» **GIVEN ENTRIES**
* * * * * * * * *

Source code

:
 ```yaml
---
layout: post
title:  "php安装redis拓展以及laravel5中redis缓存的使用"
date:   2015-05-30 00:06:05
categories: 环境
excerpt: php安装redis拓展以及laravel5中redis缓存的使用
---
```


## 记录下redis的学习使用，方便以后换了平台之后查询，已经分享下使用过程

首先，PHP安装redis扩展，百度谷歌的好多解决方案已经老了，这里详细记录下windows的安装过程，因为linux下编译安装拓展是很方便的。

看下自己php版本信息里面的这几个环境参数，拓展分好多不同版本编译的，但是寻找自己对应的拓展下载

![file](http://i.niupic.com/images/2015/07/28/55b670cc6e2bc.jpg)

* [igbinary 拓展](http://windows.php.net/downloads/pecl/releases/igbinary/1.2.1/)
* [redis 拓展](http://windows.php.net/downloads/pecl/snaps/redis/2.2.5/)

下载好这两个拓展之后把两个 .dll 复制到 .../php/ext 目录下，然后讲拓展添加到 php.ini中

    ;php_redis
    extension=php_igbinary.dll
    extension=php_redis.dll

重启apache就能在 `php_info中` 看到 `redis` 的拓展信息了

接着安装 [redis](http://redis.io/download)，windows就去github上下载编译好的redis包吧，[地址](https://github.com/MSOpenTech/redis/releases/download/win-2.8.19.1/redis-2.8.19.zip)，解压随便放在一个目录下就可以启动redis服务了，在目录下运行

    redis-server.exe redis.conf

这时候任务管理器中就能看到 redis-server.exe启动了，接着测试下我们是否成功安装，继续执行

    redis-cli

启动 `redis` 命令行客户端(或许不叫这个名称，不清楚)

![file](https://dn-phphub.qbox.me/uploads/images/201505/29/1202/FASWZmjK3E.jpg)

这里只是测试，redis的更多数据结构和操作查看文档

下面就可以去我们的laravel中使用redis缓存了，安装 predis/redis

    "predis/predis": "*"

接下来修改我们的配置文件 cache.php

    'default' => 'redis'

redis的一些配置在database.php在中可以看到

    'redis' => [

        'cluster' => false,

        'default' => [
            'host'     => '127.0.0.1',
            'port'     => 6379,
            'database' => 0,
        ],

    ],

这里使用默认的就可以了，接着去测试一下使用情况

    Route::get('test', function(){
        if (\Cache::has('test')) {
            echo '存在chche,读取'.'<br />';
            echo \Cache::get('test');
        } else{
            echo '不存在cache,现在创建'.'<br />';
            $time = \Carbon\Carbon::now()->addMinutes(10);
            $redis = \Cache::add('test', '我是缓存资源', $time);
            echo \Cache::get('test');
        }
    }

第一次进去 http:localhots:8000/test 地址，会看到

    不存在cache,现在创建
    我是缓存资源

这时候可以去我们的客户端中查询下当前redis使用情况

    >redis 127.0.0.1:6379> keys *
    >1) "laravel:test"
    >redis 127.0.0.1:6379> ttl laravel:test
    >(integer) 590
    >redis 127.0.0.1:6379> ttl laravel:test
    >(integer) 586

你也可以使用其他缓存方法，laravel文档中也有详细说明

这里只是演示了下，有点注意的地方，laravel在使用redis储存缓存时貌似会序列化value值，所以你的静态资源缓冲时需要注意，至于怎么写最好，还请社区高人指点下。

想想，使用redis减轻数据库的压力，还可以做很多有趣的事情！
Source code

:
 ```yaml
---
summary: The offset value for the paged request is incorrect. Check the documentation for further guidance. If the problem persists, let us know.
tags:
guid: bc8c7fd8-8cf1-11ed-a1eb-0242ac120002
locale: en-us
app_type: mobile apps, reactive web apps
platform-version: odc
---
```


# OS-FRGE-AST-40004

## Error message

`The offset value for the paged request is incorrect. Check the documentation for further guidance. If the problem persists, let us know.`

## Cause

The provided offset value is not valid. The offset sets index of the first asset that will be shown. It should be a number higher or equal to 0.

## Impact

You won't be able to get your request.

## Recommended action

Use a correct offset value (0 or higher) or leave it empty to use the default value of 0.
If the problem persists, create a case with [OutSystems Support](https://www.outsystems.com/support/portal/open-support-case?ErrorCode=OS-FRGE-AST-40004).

* * * * * * * * *

» **PROMPT**
Among the lines above, find those holding "不存在cache" and copy each one.

» **ANSWER BELOW**
            echo '不存在cache,现在创建'.'<br />';
    不存在cache,现在创建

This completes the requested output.